In Counts V, VI, and VIII, Plaintiff brings claims for breach of fiduciary duty, negligence, and slander of credit. Plaintiff's breach of fiduciary duty and negligence claims allege that Defendants damaged her when they provided her with false information regarding the status of her student loans; her slander of credit claim alleges that Defendants published false information about her financial, personal, and consumer reputation.

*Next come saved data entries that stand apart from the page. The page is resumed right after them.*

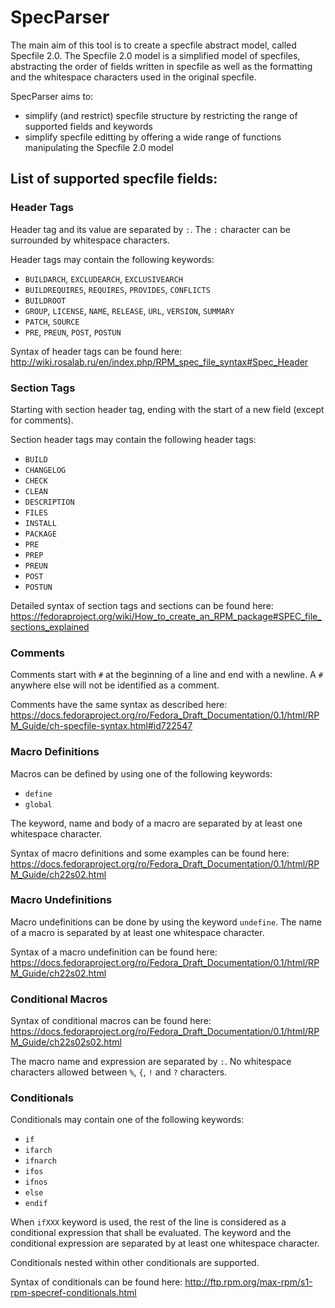 # SpecParser

The main aim of this tool is to create a specfile abstract model, called 
Specfile 2.0. The Specfile 2.0 model is a simplified model of specfiles,
abstracting the order of fields written in specfile as well as the formatting
and the whitespace characters used in the original specfile.

SpecParser aims to:
* simplify (and restrict) specfile structure by restricting the range of supported fields and keywords
* simplify specfile editting by offering a wide range of functions manipulating the Specfile 2.0 model 

## List of supported specfile fields:

### Header Tags

Header tag and its value are separated by `:`.
The `:` character can be surrounded by whitespace characters.

Header tags may contain the following keywords:
* `BUILDARCH`, `EXCLUDEARCH`, `EXCLUSIVEARCH`
* `BUILDREQUIRES`, `REQUIRES`, `PROVIDES`, `CONFLICTS`
* `BUILDROOT`
* `GROUP`, `LICENSE`, `NAME`, `RELEASE`, `URL`, `VERSION`, `SUMMARY`
* `PATCH`, `SOURCE`
* `PRE`, `PREUN`, `POST`, `POSTUN`

Syntax of header tags can be found here: http://wiki.rosalab.ru/en/index.php/RPM_spec_file_syntax#Spec_Header

### Section Tags

Starting with section header tag, ending with the start of a new field (except for comments).

Section header tags may contain the following header tags:

* `BUILD`
* `CHANGELOG`
* `CHECK`
* `CLEAN`
* `DESCRIPTION`
* `FILES`
* `INSTALL`
* `PACKAGE`
* `PRE`
* `PREP`
* `PREUN`
* `POST`
* `POSTUN`

Detailed syntax of section tags and sections can be found here: https://fedoraproject.org/wiki/How_to_create_an_RPM_package#SPEC_file_sections_explained

### Comments

Comments start with `#` at the beginning of a line and end with 
a newline. A `#` anywhere else will not be identified as a comment.

Comments have the same syntax as described here: https://docs.fedoraproject.org/ro/Fedora_Draft_Documentation/0.1/html/RPM_Guide/ch-specfile-syntax.html#id722547

### Macro Definitions

Macros can be defined by using one of the following keywords:

* `define`
* `global`

The keyword, name and body of a macro are separated by at least one
whitespace character.

Syntax of macro definitions and some examples can be found here: https://docs.fedoraproject.org/ro/Fedora_Draft_Documentation/0.1/html/RPM_Guide/ch22s02.html

### Macro Undefinitions

Macro undefinitions can be done by using the keyword `undefine`. The name
of a macro is separated by at least one whitespace character.

Syntax of a macro undefinition can be found here: https://docs.fedoraproject.org/ro/Fedora_Draft_Documentation/0.1/html/RPM_Guide/ch22s02.html

### Conditional Macros

Syntax of conditional macros can be found here: https://docs.fedoraproject.org/ro/Fedora_Draft_Documentation/0.1/html/RPM_Guide/ch22s02s02.html

The macro name and expression are separated by `:`. No whitespace 
characters allowed between `%`, `{`, `!` and `?` characters.

### Conditionals

Conditionals may contain one of the following keywords:

* `if`
* `ifarch`
* `ifnarch`
* `ifos`
* `ifnos`
* `else`
* `endif`

When `ifXXX` keyword is used, the rest of the line is considered
as a conditional expression that shall be evaluated. The keyword
and the conditional expression are separated by at least one
whitespace character.

Conditionals nested within other conditionals are supported. 

Syntax of conditionals can be found here: http://ftp.rpm.org/max-rpm/s1-rpm-specref-conditionals.html
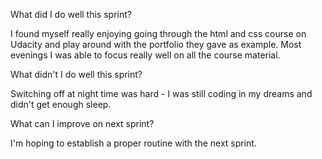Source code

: What did I do well this sprint?

I found myself really enjoying going through the html and css course on Udacity and play around with the portfolio they gave as example. Most evenings I was able to focus really well on all the course material.


What didn't I do well this sprint?

Switching off at night time was hard - I was still coding in my dreams and didn't get enough sleep. 


What can I improve on next sprint?

I'm hoping to establish a proper routine with the next sprint.
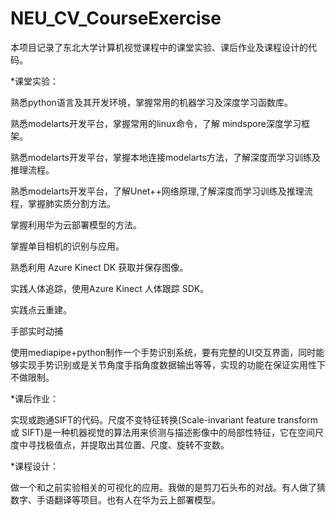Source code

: # NEU_CV_CourseExercise

本项目记录了东北大学计算机视觉课程中的课堂实验、课后作业及课程设计的代码。

*课堂实验：

熟悉python语言及其开发环境，掌握常用的机器学习及深度学习函数库。

熟悉modelarts开发平台，掌握常用的linux命令，了解 mindspore深度学习框架。

熟悉modelarts开发平台，掌握本地连接modelarts方法，了解深度而学习训练及推理流程。

熟悉modelarts开发平台，了解Unet++网络原理,了解深度而学习训练及推理流程，掌握肺实质分割方法。

掌握利用华为云部署模型的方法。

掌握单目相机的识别与应用。

熟悉利用 Azure Kinect DK 获取并保存图像。

实践人体追踪，使用Azure Kinect 人体跟踪 SDK。

实践点云重建。

手部实时动捕

使用mediapipe+python制作一个手势识别系统，要有完整的UI交互界面，同时能够实现手势识别或是关节角度手指角度数据输出等等，实现的功能在保证实用性下不做限制。

*课后作业：

实现或跑通SIFT的代码。尺度不变特征转换(Scale-invariant feature transform 或 SIFT)是一种机器视觉的算法用来侦测与描述影像中的局部性特征，它在空间尺度中寻找极值点，并提取出其位置、尺度、旋转不变数。

*课程设计：

做一个和之前实验相关的可视化的应用。我做的是剪刀石头布的对战。有人做了猜数字、手语翻译等项目。也有人在华为云上部署模型。

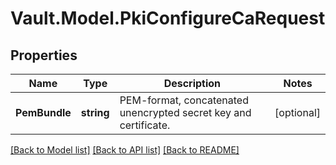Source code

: # Vault.Model.PkiConfigureCaRequest

## Properties

Name | Type | Description | Notes
------------ | ------------- | ------------- | -------------
**PemBundle** | **string** | PEM-format, concatenated unencrypted secret key and certificate. | [optional] 

[[Back to Model list]](../README.md#documentation-for-models) [[Back to API list]](../README.md#documentation-for-api-endpoints) [[Back to README]](../README.md)

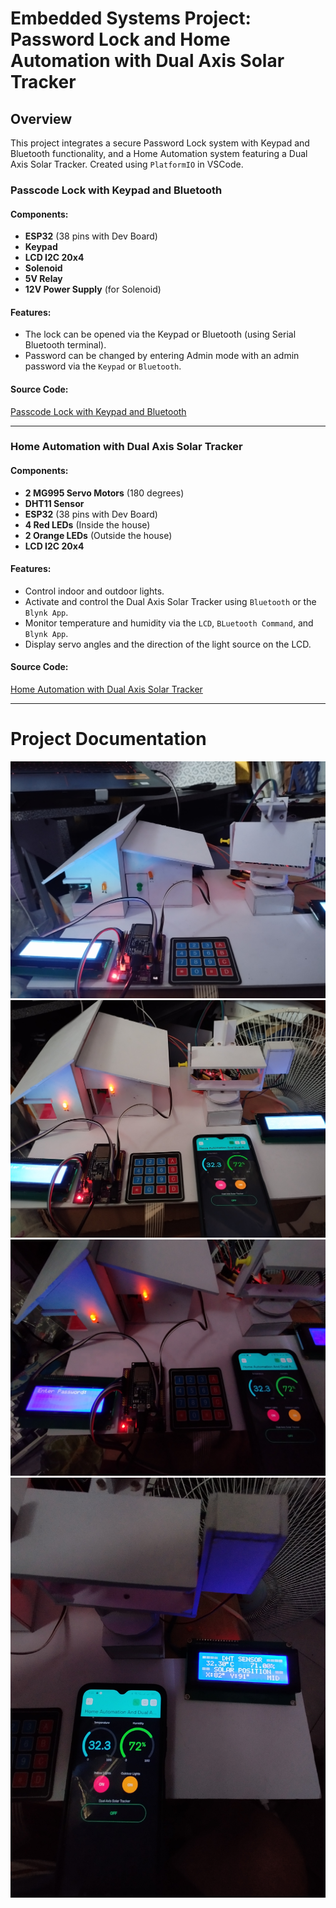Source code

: # Embedded Systems Project: Password Lock and Home Automation with Dual Axis Solar Tracker

## Overview
This project integrates a secure Password Lock system with Keypad and Bluetooth functionality, and a Home Automation system featuring a Dual Axis Solar Tracker. 
Created using `PlatformIO` in VSCode.

### Passcode Lock with Keypad and Bluetooth

#### Components:
- **ESP32** (38 pins with Dev Board)
- **Keypad**
- **LCD I2C 20x4**
- **Solenoid**
- **5V Relay**
- **12V Power Supply** (for Solenoid)

#### Features:
- The lock can be opened via the Keypad or Bluetooth (using Serial Bluetooth terminal).
- Password can be changed by entering Admin mode with an admin password via the `Keypad` or `Bluetooth`.

#### Source Code:
[Passcode Lock with Keypad and Bluetooth](./Passcode%20Lock%20with%20Keypad%20and%20Bluetooth/src/main.cpp)

---
### Home Automation with Dual Axis Solar Tracker

#### Components:
- **2 MG995 Servo Motors** (180 degrees)
- **DHT11 Sensor**
- **ESP32** (38 pins with Dev Board)
- **4 Red LEDs** (Inside the house)
- **2 Orange LEDs** (Outside the house)
- **LCD I2C 20x4**

#### Features:
- Control indoor and outdoor lights.
- Activate and control the Dual Axis Solar Tracker using `Bluetooth` or the `Blynk App`.
- Monitor temperature and humidity via the `LCD`, `BLuetooth Command`, and `Blynk App`.
- Display servo angles and the direction of the light source on the LCD.

#### Source Code:
[Home Automation with Dual Axis Solar Tracker](./Home%20Automation%20with%20Dual%20Axis%20Solar/src/main.cpp)

---

# Project Documentation
![](./Files/1.jpg)
![](./Files/6.jpg)
![](./Files/10.jpg)
![](./Files/9.jpg)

Through the Federal Tort Claims Act ("FTCA"), Congress has waived sovereign immunity based on many state law tort claims. 28 U.S.C. § 1346; Zelaya v. United States, 781 F.3d 1315, 1321 (11th Cir. 2015). However, under the misrepresentation exception, Congress' waiver expressly excludes any claim arising out of libel, slander, misrepresentation, or deceipt. 28 U.S.C. § 2680(h). "The phrase 'arising out of' is interpreted broadly to include all injuries that are dependent upon one of the listed torts having been committed." Zelaya, 781 F.3d at 1333 (citing United States v. Shearer, 473 U.S. 52, 55 (1985)). As such, "if the governmental conduct that is essential to proving a plaintiff's claim would be covered by the misrepresentation exception, then the Government is shielded from liability by sovereign immunity, no matter how the plaintiff may have framed his claim or articulated his theory." Id. at 1334.

Here, Plaintiff's breach of fiduciary duty and negligence claims are premised on Defendants providing her with false information, and her slander of credit claim is based on Defendants publishing false information about her. Plaintiff's allegations are therefore premised on libel, slander, misrepresentation, or deceit. As a result, these claims fall within the misrepresentation exception and are barred by sovereign immunity.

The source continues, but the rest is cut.